A New Web-Type Concept of Floating Photovoltaic Farms in Open Sea Environment

Abstract

The rapid advancement of floating photovoltaic (FPV) technologies has led to increasing interest in their deployment in marine environments. However, the survivability of FPV systems under harsh oceanic conditions, particularly when subjected to large wave impact loads, remains a significant challenge. Addressing this issue necessitates a fundamental shift in design approach. Natural structures are well known for their exquisite design. For example, the silken webs of web-spinning spiders have evolved to span large areas and endure extreme weather conditions and impact loads, while utilizing minimal material. Such remarkable natural characteristics provide valuable inspiration for the next generation of FPV systems. In this study, we propose a nature-inspired design concept featuring a bio-inspired web-type floating structure to support FPV modules. While the design draws on the distributed and flexible features of web-like geometries, it does not seek to replicate the exact structure or biological function of a spider web.
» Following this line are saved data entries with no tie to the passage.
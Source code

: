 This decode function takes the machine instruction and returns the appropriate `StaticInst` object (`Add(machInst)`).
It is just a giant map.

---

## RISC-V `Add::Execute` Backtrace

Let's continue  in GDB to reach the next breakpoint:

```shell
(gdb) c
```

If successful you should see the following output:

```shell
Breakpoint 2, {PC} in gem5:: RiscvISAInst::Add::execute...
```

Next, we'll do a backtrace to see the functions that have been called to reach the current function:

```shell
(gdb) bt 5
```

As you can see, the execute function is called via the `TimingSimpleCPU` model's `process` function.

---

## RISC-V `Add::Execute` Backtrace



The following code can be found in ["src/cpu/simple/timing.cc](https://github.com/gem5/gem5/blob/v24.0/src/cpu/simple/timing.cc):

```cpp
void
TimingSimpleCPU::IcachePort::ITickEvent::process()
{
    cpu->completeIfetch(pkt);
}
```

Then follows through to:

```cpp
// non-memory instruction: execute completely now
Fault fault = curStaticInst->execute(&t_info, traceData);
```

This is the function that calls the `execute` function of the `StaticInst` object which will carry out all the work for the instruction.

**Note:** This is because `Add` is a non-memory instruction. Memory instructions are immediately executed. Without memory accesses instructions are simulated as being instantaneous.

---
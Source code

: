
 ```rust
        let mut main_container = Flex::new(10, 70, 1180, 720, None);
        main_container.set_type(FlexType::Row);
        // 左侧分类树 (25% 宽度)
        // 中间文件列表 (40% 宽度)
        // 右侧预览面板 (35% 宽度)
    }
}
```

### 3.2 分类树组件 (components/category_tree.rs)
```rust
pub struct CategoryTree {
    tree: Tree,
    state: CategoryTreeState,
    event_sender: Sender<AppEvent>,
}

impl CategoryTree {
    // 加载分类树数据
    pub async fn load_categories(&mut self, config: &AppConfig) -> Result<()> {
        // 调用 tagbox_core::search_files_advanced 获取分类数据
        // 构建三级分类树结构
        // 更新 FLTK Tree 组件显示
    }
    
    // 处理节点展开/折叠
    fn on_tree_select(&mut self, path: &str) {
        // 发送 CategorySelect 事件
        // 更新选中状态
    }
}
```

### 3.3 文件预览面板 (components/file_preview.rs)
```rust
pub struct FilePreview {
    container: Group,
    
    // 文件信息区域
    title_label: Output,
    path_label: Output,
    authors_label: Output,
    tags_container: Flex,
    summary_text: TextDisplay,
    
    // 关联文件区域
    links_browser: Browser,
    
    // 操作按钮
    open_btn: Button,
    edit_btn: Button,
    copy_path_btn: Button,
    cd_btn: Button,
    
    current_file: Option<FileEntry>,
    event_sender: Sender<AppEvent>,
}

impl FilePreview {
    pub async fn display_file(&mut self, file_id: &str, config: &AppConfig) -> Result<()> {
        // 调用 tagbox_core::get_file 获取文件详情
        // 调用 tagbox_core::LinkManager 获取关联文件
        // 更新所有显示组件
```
The technical feasibility of this innovative concept was evaluated using the Morison model. Various FPV web configurations were analyzed to evaluate the influence of environmental loads and key design parameters. The study compares motion responses and mooring load variations across various wave conditions. The results indicate that, for the proposed web-type structures, the rope connection can maintain the overall motion at a low level, and the peak mooring tensions can be optimized. The pretension on the connecting mooring lines can be optimized by tuning the gap between the modules. Furthermore, the dynamic performance of the large FPV system was evaluated. This study presents an early-stage framework, employing the spider-web configuration as a structural analogy rather than a validated solution.